(Saved data entries)
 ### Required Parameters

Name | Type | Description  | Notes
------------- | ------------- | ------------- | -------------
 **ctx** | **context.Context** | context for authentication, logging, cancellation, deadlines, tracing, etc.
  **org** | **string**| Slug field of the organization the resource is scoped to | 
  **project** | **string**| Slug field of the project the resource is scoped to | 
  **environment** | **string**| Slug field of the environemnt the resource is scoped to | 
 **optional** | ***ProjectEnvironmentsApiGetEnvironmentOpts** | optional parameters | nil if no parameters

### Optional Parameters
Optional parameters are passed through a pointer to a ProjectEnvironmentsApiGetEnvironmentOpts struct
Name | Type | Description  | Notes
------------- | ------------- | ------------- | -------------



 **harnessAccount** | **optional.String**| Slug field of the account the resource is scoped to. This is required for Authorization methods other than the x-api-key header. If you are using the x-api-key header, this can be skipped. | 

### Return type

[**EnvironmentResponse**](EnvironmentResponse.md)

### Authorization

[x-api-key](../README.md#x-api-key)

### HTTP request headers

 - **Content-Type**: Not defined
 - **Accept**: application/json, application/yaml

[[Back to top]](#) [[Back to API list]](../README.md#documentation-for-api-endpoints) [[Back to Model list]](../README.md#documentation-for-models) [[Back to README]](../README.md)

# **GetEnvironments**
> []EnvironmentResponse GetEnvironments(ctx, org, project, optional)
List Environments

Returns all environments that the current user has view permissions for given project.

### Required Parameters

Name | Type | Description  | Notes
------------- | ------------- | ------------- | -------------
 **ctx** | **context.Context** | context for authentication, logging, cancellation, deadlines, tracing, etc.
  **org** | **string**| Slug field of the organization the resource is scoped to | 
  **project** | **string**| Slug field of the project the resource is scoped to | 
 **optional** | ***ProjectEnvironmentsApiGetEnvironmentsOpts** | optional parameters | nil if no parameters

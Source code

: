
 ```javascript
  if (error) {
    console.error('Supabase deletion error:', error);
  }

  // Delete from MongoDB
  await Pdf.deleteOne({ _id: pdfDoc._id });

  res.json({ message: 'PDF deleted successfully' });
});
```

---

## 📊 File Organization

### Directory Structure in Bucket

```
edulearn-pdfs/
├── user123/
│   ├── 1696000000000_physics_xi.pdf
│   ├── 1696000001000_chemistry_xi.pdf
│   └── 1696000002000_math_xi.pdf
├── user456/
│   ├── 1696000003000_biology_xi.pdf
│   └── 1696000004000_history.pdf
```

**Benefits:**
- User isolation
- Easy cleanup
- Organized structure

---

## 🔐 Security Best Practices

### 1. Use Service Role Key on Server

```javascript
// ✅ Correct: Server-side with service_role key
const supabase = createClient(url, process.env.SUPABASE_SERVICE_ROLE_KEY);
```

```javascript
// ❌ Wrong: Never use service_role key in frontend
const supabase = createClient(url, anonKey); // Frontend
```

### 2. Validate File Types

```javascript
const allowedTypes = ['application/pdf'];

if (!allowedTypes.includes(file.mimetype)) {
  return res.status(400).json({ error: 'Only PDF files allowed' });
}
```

* [Task details]:
Looking at the entries above, count the lines that contain "README" and answer with only the number.

* [Exercise answer]:
2